It's funny that you mention getting better results with normal assignment. Anecdotally, for this particular notebook, I got better results with set_value. That is, using normal assignment for lowering the initial learning rate consistently caused my model to get "stuck" in a state where it always predicted a space as the next character for any sequence of characters (space is by far the the most common char in the input). As soon as I switched to lowering the initial learning rate via a call to set_value, the model predictions improved and I started getting results similar to what appears in the notebook. I didn't mention it in the initial pull request as I assumed it was just due to a lucky weight initialization.

appleby avatar Jun 06 '17 17:06 appleby

Huh. Well that's worth looking into before we pick an approach. On the forums we had a discussion and I found the opposite in some (very non-rigourous) experiments. Are you using keras 1 and theano? If so, it would be great to try the two approaches on a few of the models used in the course...

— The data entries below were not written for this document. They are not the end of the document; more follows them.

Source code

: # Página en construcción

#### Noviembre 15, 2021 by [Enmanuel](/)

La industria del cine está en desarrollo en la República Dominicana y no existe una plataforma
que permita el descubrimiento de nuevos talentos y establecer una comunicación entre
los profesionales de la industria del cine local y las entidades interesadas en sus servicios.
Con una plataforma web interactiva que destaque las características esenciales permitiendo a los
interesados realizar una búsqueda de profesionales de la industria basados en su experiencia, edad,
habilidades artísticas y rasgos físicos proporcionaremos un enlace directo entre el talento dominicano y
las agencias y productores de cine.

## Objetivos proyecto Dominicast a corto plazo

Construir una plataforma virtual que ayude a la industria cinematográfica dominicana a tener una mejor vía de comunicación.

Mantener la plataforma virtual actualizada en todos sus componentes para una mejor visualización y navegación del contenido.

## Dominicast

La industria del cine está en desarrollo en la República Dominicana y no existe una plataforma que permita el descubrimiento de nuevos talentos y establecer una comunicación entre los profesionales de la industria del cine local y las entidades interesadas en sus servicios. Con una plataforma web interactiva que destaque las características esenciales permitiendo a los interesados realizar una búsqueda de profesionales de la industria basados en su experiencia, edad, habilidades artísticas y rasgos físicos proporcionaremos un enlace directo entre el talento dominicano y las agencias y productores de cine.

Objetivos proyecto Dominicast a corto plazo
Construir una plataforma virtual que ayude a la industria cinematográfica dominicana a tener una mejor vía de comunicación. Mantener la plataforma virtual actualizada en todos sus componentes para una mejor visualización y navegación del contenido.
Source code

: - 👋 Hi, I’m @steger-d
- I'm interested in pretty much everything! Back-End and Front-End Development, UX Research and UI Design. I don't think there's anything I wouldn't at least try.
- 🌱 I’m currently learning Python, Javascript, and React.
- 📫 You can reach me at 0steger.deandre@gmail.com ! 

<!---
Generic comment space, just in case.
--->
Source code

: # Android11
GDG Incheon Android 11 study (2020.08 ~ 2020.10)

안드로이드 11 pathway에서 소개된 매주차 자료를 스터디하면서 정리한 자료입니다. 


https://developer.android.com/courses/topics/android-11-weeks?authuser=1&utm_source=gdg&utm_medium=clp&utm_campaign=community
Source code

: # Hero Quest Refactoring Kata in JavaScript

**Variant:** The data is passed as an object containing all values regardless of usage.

jph00 avatar Jun 06 '17 19:06 jph00

I'm using the ami from the course on a p2-xlarge instance and haven't run conda update or anything. conda list says I have keras 1.1.0 and theano 0.8.2.

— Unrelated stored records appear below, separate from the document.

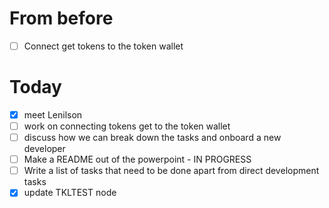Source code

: # From before

- [ ] Connect get tokens to the token wallet

# Today

- [x] meet Lenilson
- [ ] work on connecting tokens get to the token wallet
- [ ] discuss how we can break down the tasks and onboard a new developer
- [ ] Make a README out of the powerpoint - IN PROGRESS
- [ ] Write a list of tasks that need to be done apart from direct development tasks 
- [x] update TKLTEST node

Any thoughts on how to test this? Would it be sufficient to create two identical models and use the same initial weights & biases for both? Then set learning rate in Model A via lr=rate and in Model B via lr.set_value(rate), then fit both on the same data and look for differences in the loss between the two models? Maybe rinse and repeat with different values for learning rate, optimization algorithm, and say one cnn model and one rnn model? Does that sound reasonable?

appleby avatar Jun 06 '17 20:06 appleby

Probably easiest is just to try it in a 2-3 of the course's notebooks, using whatever settings happen to be used there. That way we know how it's impacting the actual notebooks in the course. We wouldn't want the students to see worse results than I show in the videos!

jph00 avatar Jun 06 '17 21:06 jph00

Ok, I'll give that a try and circle back later.

appleby avatar Jun 06 '17 23:06 appleby

Took me a while, but I finally have some results to share.

Full details can be found in a jupyter notebook posted here: ma-learning-rate-test.ipynb. That notebook is quite large (~17 MB), so I also posted just the overview section, which contains most of the relevant information.

tl;dr

  1. It looks like keras/theano silently ignores any lr=value assignments made after the first training pass.
  2. For learning rate changes made before the first training pass, lr=value and lr.set_value(value) appear to be equivalent.
  3. Keras optimizer classes don't provide any @property setter for the lr attribute, so that lr=value assignments clobber the Theano shared variable that the lr attribute normally holds and replace it with a bare float, which means those changes aren't picked up by the compiled training function.
  4. Keras lazily compiles the training function the first time you call fit, so any lr=value changes made before the first training pass do make it into the compiled function.
  5. Most of the models I tested from the fastai course notebooks got better loss/accuracy scores when using lr=value assignments, as opposed to lr.set_value. These tests all use the same sequence of learning rate changes found in the course notebooks. Many of the notebooks only change the learning rate once, prior to training, in which case the two methods seem to give equivalent results (at least for loss/accuracy metrics). The one exception I found (didn't test all models), was the Nietzsche "3-char" model, i.e. the model that started this thread, which got better results using lr.set_value.

appleby avatar Jun 29 '17 02:06 appleby